Are min() and max() thread-safe?

S

Steven D'Aprano

I have two threads, one running min() and the other running max() over
the same list. I'm getting some mysterious results which I'm having
trouble debugging. Are min() and max() thread-safe, or am I doing
something fundamentally silly by having them walk over the same list
simultaneously?

My code is as follows. Is there anything obviously wrong with it?


import threading, time

class MMThread(threading.Thread):
def __init__(self, data, func, target, where):
super(MMThread, self).__init__()
self._data = data
self._func = func
self._target = target
self._where = where
def run(self):
self._target[self._where] = self._func(self._data)



def minmax(seq):
result = [None, None]
t1 = MMThread(seq, min, result, 0)
t2 = MMThread(seq, max, result, 1)
t1.start()
t2.start()
# Block until all threads are done.
while any([t1.isAlive(), t2.isAlive()]):
time.sleep(0)
assert None not in result
return tuple(result)
 
S

Steven D'Aprano

I have two threads, one running min() and the other running max() over
the same list. I'm getting some mysterious results which I'm having
trouble debugging. Are min() and max() thread-safe, or am I doing
something fundamentally silly by having them walk over the same list
simultaneously?

My code is as follows. Is there anything obviously wrong with it?
[snip]


For clarity, I'm not (yet) asking for help debugging the errors I'm
getting -- if I were, I would post a minimal example and a traceback. I'm
just looking for reassurance that I'm not being an idiot for even
attempting what I'm doing.

Thank you.
 
M

Miles Kaufmann

I have two threads, one running min() and the other running max() over
the same list. I'm getting some mysterious results which I'm having
trouble debugging. Are min() and max() thread-safe, or am I doing
something fundamentally silly by having them walk over the same list
simultaneously?

See for yourself: http://svn.python.org/view/python/trunk/Python/bltinmodule.c?view=markup

min() and max() don't release the GIL, so yes, they are safe, and
shouldn't see a list in an inconsistent state (with regard to the
Python interpreter, but not necessarily to your application). But a
threaded approach is somewhat silly, since the GIL ensures that they
*won't* walk over the same list simultaneously (two separate lists,
for that matter).

-Miles
 
S

Steven D'Aprano


Mostly gobbledygook to me I'm afraid :(

min() and max() don't release the GIL, so yes, they are safe, and
shouldn't see a list in an inconsistent state (with regard to the Python
interpreter, but not necessarily to your application). But a threaded
approach is somewhat silly, since the GIL ensures that they *won't* walk
over the same list simultaneously (two separate lists, for that matter).

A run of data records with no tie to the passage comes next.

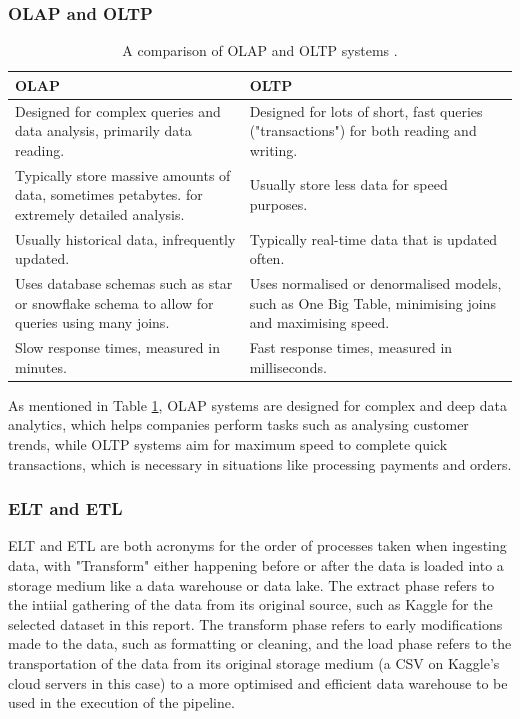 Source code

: \documentclass[12pt]{report}
\begin{document}
\subsubsection{OLAP and OLTP}

\begin{table}[H]
    \centering
        \begin{tabular}{ |p{}| p{}|}
            \hline
            \cellcolor{blue!25}OLAP & \cellcolor{blue!25}OLTP\\
            \hline
            Designed for complex queries and data analysis, primarily data reading.
            & Designed for lots of short, fast queries ("transactions") for both reading and writing.\\
            \hline
            Typically store massive amounts of data, sometimes petabytes.
            for extremely detailed analysis. 
            & Usually store less data for speed purposes.\\
            \hline
            Usually historical data, infrequently updated. 
            & Typically real-time data that is updated often.\\
            \hline 
            Uses database schemas such as star or snowflake schema to allow for queries using many joins. 
            & Uses normalised or denormalised models, such as One Big Table, minimising joins and maximising speed.\\
            \hline
            Slow response times, measured in minutes. 
            & Fast response times, measured in milliseconds.\\
            \hline
    \end{tabular}
    \caption{A comparison of OLAP and OLTP systems \autocite{aws_oltp_nodate}.}\label{tab:OLAP-OLTP}
\end{table}

As mentioned in Table \ref{tab:OLAP-OLTP}, OLAP systems are designed for complex and deep data analytics, which helps 
companies perform tasks such as analysing customer trends, while OLTP systems aim for maximum speed to complete quick transactions, 
which is necessary in situations like processing payments and orders.

\subsubsection{ELT and ETL}
ELT and ETL are both acronyms for the order of processes taken when ingesting data, with "Transform" either 
happening before or after the data is loaded into a storage medium like a data warehouse or data lake. 
The extract phase refers to the intiial gathering of the data from its original source, such as Kaggle for 
the selected dataset in this report. The transform phase refers to early modifications made to the data, such 
as formatting or cleaning, and the load phase refers to the transportation of the data from its original storage
medium (a CSV on Kaggle's cloud servers in this case) to a more optimised and efficient data warehouse to be used 
in the execution of the pipeline.
\end{document}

Perhaps that's true for list contents which are built-ins like ints, but
with custom objects, I can demonstrate that the two threads operate
simultaneously at least sometimes. Unless I'm misinterpreting what I'm
seeing.



Nevertheless, this is useful information to know, thank you.
 
N

Niklas Norrthon

I have two threads, one running min() and the other running max() over
the same list. I'm getting some mysterious results which I'm having
trouble debugging. Are min() and max() thread-safe, or am I doing
something fundamentally silly by having them walk over the same list
simultaneously?
For one time sequences like files and generators your code is broken
for obvious reasons.

/Niklas Norrthon
 
H

Hrvoje Niksic

Steven D'Aprano said:
Perhaps that's true for list contents which are built-ins like ints,
but with custom objects, I can demonstrate that the two threads
operate simultaneously at least sometimes. Unless I'm misinterpreting
what I'm seeing.

If min and max call into Python code, which can happen for custom
objects, then the interpreter will occasionally release the GIL to give
other threads a chance to run. That way min and max will operate
interleaved (if not exactly in parallel). Even so, I see no reason for
them to break.
 
M

Miles Kaufmann

Perhaps that's true for list contents which are built-ins like ints,
but
with custom objects, I can demonstrate that the two threads operate
simultaneously at least sometimes. Unless I'm misinterpreting what I'm
seeing.

Whoops, sorry. Yes, if you use Python functions (or C functions that
release the GIL) for the object comparison methods, a custom key
function, or the sequence iterator's methods, then the the min()/max()
calls could overlap between threads. If you have additional threads
that could modify the list, you should synchronize access to it; if
any of the earlier-mentioned functions modify the list, you're likely
to get "mysterious" (or at least potentially unexpected) results even
in a single-threaded context.

For one time sequences like files and generators your code is broken
for obvious reasons.

s/sequence/iterable/

-Miles
 
J

John Nagle

Steven said:
I have two threads, one running min() and the other running max() over
the same list. I'm getting some mysterious results which I'm having
trouble debugging. Are min() and max() thread-safe, or am I doing
something fundamentally silly by having them walk over the same list
simultaneously?

My code is as follows. Is there anything obviously wrong with it?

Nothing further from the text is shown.